AIM OF THE EXERCISE:
From the data that follows, report how many lines hold the string "title", giving only the number.

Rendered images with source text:

........

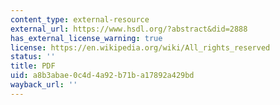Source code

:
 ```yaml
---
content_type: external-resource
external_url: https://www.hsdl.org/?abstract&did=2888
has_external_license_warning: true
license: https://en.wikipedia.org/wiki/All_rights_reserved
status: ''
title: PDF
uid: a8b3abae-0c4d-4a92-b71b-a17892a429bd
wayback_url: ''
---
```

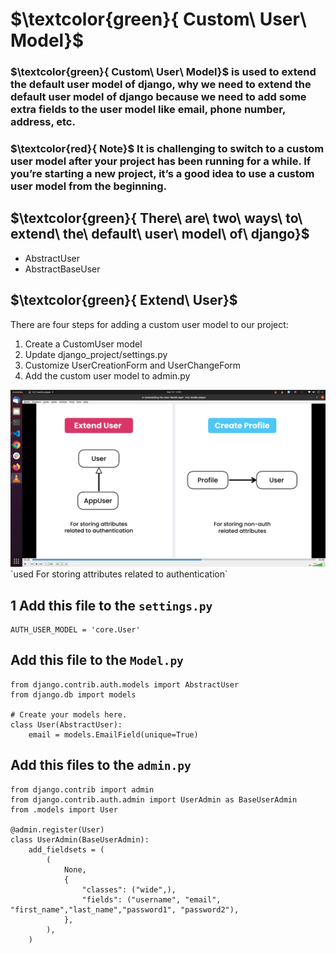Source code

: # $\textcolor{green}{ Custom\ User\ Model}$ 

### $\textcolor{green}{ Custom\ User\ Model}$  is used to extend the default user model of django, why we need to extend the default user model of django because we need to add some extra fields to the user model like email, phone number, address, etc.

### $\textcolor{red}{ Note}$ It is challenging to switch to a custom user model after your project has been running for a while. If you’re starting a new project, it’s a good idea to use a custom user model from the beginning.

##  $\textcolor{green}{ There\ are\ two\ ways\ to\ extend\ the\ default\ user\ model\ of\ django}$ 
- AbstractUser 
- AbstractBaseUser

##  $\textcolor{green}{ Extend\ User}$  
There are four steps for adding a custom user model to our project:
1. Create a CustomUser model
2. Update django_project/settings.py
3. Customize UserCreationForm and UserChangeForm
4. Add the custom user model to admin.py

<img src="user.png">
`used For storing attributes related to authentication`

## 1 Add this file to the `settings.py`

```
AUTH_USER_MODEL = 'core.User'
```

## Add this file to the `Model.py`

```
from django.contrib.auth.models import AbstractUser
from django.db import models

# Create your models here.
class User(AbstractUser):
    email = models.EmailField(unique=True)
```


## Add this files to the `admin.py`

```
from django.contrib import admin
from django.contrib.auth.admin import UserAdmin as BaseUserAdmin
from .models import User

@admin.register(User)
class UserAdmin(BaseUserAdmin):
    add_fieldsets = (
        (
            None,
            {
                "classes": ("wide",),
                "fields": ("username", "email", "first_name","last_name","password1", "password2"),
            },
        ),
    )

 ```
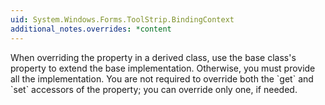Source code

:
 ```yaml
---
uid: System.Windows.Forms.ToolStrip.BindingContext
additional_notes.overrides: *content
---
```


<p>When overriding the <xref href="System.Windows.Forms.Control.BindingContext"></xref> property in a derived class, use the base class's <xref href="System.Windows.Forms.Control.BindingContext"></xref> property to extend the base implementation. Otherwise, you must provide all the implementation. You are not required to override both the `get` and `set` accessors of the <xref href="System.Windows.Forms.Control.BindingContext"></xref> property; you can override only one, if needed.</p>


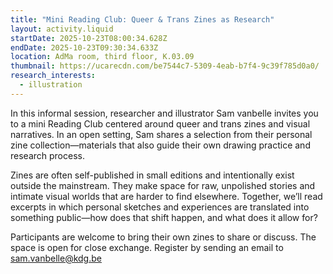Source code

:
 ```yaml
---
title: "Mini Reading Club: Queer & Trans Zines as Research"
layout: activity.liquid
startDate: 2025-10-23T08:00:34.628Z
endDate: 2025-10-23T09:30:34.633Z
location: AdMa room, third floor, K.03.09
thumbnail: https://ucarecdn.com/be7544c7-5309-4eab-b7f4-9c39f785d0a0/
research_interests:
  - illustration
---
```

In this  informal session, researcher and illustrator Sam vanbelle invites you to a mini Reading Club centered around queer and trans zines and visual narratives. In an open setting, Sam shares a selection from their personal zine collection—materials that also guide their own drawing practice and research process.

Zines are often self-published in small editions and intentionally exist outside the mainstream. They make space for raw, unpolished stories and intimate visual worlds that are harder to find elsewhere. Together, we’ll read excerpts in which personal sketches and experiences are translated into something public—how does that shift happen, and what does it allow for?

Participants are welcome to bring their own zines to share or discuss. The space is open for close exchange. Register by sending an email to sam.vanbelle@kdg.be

........

SOLUTION FOR THIS EXERCISE:
2